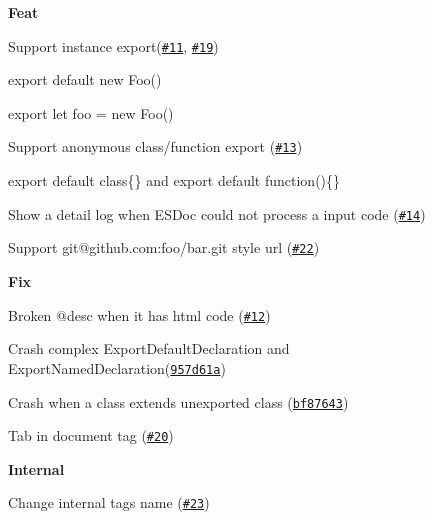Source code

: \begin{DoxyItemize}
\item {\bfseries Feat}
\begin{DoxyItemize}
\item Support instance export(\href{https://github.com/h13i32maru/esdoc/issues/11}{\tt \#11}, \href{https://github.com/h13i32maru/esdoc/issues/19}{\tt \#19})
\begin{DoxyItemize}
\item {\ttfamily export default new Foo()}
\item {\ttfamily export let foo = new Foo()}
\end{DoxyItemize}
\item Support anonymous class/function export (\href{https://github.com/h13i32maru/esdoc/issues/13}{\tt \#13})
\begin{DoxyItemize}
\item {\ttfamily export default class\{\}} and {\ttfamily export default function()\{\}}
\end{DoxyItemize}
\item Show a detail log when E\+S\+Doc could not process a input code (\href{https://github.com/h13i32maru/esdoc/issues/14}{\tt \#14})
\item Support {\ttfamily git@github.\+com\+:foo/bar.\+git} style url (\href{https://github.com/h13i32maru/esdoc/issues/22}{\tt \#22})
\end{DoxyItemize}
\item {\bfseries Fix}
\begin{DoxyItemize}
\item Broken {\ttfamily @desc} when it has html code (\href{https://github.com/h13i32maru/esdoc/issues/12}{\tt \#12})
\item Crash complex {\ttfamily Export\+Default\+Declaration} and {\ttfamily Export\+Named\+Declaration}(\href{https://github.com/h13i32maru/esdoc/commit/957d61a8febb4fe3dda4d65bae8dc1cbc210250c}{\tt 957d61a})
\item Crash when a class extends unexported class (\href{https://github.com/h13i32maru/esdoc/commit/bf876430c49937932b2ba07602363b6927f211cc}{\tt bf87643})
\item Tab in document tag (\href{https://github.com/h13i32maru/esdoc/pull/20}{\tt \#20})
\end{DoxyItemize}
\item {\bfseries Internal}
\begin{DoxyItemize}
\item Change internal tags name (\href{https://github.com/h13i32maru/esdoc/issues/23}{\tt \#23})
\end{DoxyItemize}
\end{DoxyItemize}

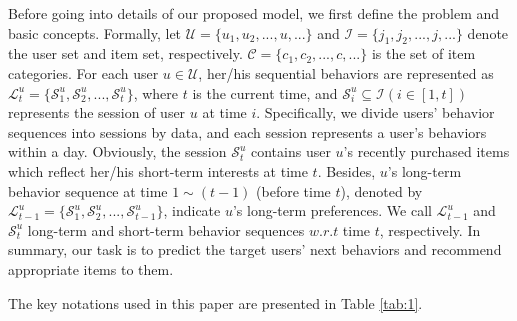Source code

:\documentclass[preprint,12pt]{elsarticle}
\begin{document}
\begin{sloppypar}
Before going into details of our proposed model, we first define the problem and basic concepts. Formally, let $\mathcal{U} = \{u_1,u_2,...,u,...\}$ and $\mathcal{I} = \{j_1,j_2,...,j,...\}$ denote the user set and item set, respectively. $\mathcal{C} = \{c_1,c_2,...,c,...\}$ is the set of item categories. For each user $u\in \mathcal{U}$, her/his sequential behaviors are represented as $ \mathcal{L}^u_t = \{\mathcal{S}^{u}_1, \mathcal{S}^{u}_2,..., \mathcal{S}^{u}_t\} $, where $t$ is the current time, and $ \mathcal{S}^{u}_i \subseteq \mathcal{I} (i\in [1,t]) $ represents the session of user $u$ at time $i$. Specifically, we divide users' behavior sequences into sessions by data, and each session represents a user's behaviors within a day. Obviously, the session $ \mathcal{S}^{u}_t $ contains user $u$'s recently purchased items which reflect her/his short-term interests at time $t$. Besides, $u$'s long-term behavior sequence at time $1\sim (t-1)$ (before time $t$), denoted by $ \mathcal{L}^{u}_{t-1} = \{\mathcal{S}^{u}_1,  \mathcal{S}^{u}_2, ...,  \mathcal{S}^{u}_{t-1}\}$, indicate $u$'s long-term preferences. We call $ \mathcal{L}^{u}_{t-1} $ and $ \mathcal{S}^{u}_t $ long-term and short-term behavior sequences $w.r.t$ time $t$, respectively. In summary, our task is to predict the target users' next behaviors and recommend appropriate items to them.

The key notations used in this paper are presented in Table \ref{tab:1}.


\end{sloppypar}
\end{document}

==

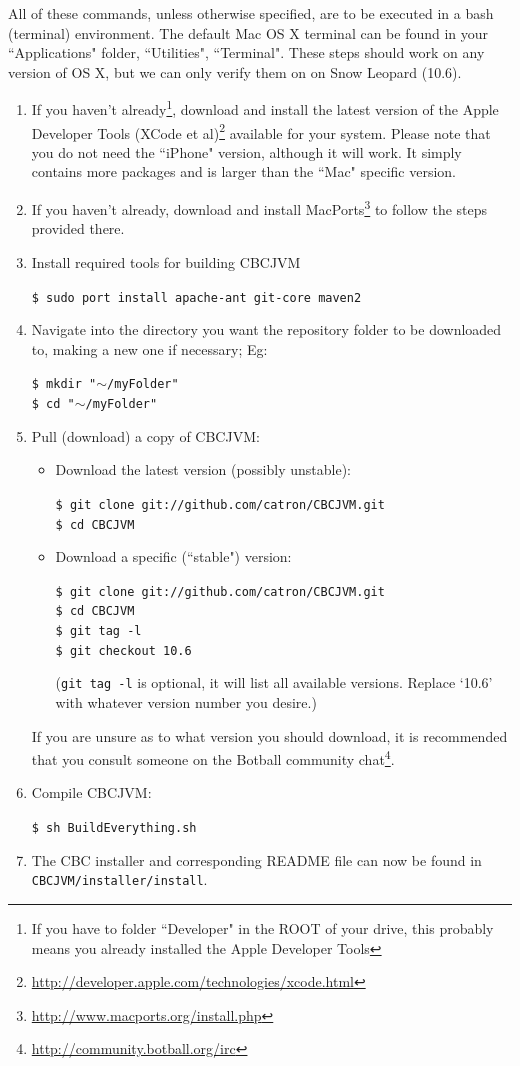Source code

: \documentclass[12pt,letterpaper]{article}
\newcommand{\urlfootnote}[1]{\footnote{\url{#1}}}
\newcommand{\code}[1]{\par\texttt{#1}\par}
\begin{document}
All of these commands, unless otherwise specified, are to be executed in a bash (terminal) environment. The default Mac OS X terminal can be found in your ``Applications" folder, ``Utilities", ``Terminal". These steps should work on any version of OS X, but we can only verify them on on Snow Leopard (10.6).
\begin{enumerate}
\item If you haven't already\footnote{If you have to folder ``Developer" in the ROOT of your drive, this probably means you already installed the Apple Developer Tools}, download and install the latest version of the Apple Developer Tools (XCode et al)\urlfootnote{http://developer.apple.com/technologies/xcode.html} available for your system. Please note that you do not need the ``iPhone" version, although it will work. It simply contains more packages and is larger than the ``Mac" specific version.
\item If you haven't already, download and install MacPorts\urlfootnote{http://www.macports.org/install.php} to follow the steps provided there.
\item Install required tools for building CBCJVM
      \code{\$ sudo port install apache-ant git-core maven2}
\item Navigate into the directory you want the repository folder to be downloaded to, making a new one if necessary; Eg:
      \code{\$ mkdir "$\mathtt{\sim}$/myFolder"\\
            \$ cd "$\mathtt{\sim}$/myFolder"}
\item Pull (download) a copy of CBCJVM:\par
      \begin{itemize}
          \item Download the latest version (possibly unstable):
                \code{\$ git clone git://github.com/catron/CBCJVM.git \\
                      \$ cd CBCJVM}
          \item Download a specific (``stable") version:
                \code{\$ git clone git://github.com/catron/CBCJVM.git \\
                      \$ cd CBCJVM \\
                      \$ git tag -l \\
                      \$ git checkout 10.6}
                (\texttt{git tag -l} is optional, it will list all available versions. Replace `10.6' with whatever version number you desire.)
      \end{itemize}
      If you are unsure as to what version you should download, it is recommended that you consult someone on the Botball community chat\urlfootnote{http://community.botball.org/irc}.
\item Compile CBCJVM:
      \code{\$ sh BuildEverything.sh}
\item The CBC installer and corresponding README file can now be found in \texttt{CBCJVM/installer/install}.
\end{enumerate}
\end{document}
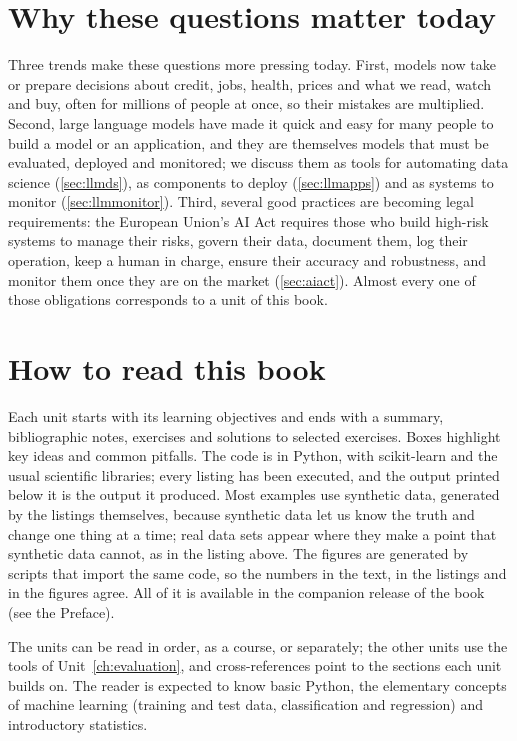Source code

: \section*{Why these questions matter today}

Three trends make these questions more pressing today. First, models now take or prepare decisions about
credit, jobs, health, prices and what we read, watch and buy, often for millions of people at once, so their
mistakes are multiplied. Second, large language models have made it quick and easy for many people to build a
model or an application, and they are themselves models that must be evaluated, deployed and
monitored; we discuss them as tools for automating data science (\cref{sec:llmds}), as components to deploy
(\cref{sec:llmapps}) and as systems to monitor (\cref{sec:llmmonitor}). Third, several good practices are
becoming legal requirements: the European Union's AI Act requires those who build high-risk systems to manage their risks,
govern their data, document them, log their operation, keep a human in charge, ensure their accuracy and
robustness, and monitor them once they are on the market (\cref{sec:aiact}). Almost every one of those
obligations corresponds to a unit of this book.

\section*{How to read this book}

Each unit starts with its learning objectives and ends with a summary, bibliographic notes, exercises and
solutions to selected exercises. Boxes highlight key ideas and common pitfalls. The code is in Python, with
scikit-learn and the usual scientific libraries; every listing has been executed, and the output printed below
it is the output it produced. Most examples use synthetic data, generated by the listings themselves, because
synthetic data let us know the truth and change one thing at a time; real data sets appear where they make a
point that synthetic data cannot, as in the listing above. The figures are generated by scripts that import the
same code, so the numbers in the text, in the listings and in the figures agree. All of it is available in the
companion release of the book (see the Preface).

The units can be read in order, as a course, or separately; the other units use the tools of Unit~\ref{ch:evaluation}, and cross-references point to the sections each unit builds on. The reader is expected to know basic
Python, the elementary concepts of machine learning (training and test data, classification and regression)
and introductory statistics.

* **Work order**:
Above are some records. Reproduce the lines from the one with "If you are unsure" down to the one with "credit, jobs, health, prices", keeping both, and leave every picture out.

* **Your response**:
      If you are unsure as to what version you should download, it is recommended that you consult someone on the Botball community chat\urlfootnote{http://community.botball.org/irc}.
\item Compile CBCJVM:
      \code{\$ sh BuildEverything.sh}
\item The CBC installer and corresponding README file can now be found in \texttt{CBCJVM/installer/install}.
\end{enumerate}
\end{document}
Source code

: \section*{Why these questions matter today}

Three trends make these questions more pressing today. First, models now take or prepare decisions about
credit, jobs, health, prices and what we read, watch and buy, often for millions of people at once, so their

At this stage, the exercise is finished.